----- DATA SHOWN -----

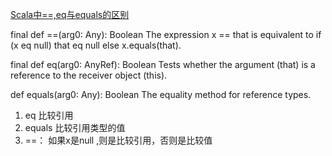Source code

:[Scala中==,eq与equals的区别](https://www.jianshu.com/p/7b2b19d2fe7d)

final  def   ==(arg0: Any): Boolean
 The expression x == that is equivalent to if (x eq null) that eq null else x.equals(that).

final  def   eq(arg0: AnyRef): Boolean
 Tests whether the argument (that) is a reference to the receiver object (this).

def   equals(arg0: Any): Boolean
 The equality method for reference types.

1. eq 比较引用
2. equals 比较引用类型的值
3. ==： 如果x是null ,则是比较引用，否则是比较值

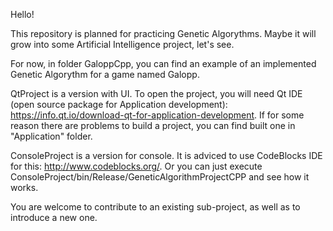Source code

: Hello!

This repository is planned for practicing Genetic Algorythms. Maybe it will grow into some Artificial Intelligence project, let's see.

For now, in folder GaloppCpp, you can find an example of an implemented Genetic Algorythm for a game named Galopp.

QtProject is a version with UI. To open the project, you will need Qt IDE (open source package for Application development): https://info.qt.io/download-qt-for-application-development. If for some reason there are problems to build a project, you can find built one in "Application" folder.

ConsoleProject is a version for console. It is adviced to use CodeBlocks IDE for this: http://www.codeblocks.org/. Or you can just execute ConsoleProject/bin/Release/GeneticAlgorithmProjectCPP and see how it works.

You are welcome to contribute to an existing sub-project, as well as to introduce a new one.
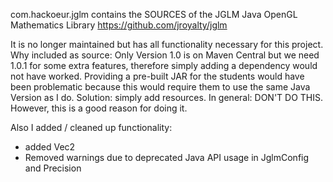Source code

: com.hackoeur.jglm contains the SOURCES of the JGLM Java OpenGL Mathematics Library https://github.com/jroyalty/jglm

It is no longer maintained but has all functionality necessary for this project. Why included as source: Only Version 1.0 is on Maven Central but we need 1.0.1 for some extra features, therefore simply adding a dependency would not have worked. Providing a pre-built JAR for the students would have been problematic because this would require them to use the same Java Version as I do. Solution: simply add resources.
In general: DON'T DO THIS. However, this is a good reason for doing it.

Also I added / cleaned up functionality:
- added Vec2
- Removed warnings due to deprecated Java API usage in JglmConfig and Precision
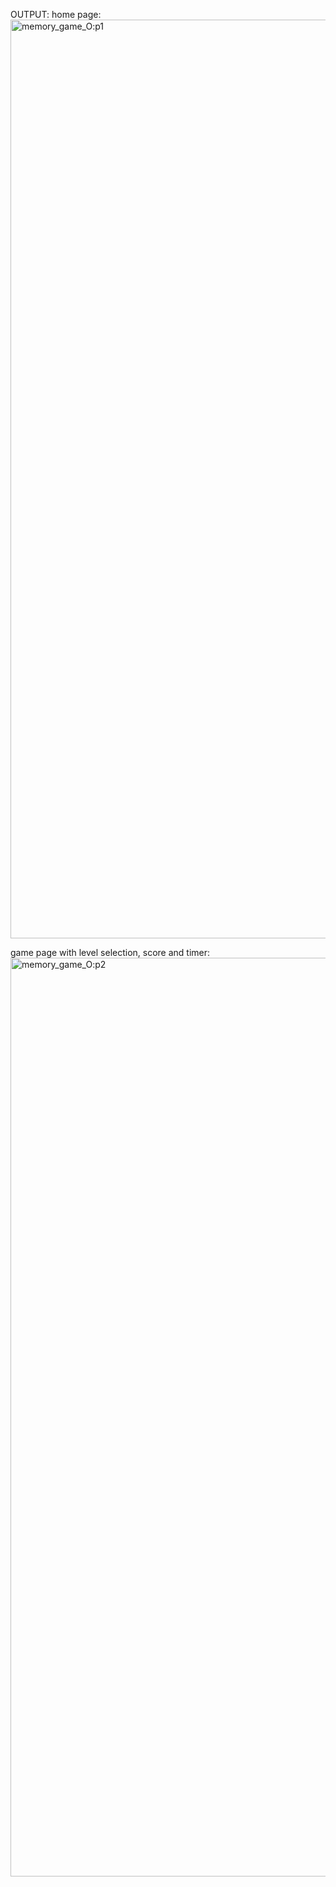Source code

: OUTPUT:
home page:
<img width="1470" alt="memory_game_O:p1" src="https://github.com/user-attachments/assets/46872eaf-422a-4be5-938f-1e43d50d0995" />

game page with level selection, score and timer:
<img width="1470" alt="memory_game_O:p2" src="https://github.com/user-attachments/assets/c91e4599-b6fb-4367-890c-e961a4fe468b" />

-----

For each record above, write out its text exactly and skip any picture.

### SOLVED EXERCISE
Source code

:[Scala中==,eq与equals的区别](https://www.jianshu.com/p/7b2b19d2fe7d)

final  def   ==(arg0: Any): Boolean
 The expression x == that is equivalent to if (x eq null) that eq null else x.equals(that).

final  def   eq(arg0: AnyRef): Boolean
 Tests whether the argument (that) is a reference to the receiver object (this).

def   equals(arg0: Any): Boolean
 The equality method for reference types.

1. eq 比较引用
2. equals 比较引用类型的值
3. ==： 如果x是null ,则是比较引用，否则是比较值

Source code

: Hello!

This repository is planned for practicing Genetic Algorythms. Maybe it will grow into some Artificial Intelligence project, let's see.

For now, in folder GaloppCpp, you can find an example of an implemented Genetic Algorythm for a game named Galopp.

QtProject is a version with UI. To open the project, you will need Qt IDE (open source package for Application development): https://info.qt.io/download-qt-for-application-development. If for some reason there are problems to build a project, you can find built one in "Application" folder.

ConsoleProject is a version for console. It is adviced to use CodeBlocks IDE for this: http://www.codeblocks.org/. Or you can just execute ConsoleProject/bin/Release/GeneticAlgorithmProjectCPP and see how it works.

You are welcome to contribute to an existing sub-project, as well as to introduce a new one.
Source code

: com.hackoeur.jglm contains the SOURCES of the JGLM Java OpenGL Mathematics Library https://github.com/jroyalty/jglm

It is no longer maintained but has all functionality necessary for this project. Why included as source: Only Version 1.0 is on Maven Central but we need 1.0.1 for some extra features, therefore simply adding a dependency would not have worked. Providing a pre-built JAR for the students would have been problematic because this would require them to use the same Java Version as I do. Solution: simply add resources.
In general: DON'T DO THIS. However, this is a good reason for doing it.

Also I added / cleaned up functionality:
- added Vec2
- Removed warnings due to deprecated Java API usage in JglmConfig and Precision
Source code

: OUTPUT:
home page:
<img width="1470" alt="memory_game_O:p1" src="https://github.com/user-attachments/assets/46872eaf-422a-4be5-938f-1e43d50d0995" />

game page with level selection, score and timer:
<img width="1470" alt="memory_game_O:p2" src="https://github.com/user-attachments/assets/c91e4599-b6fb-4367-890c-e961a4fe468b" />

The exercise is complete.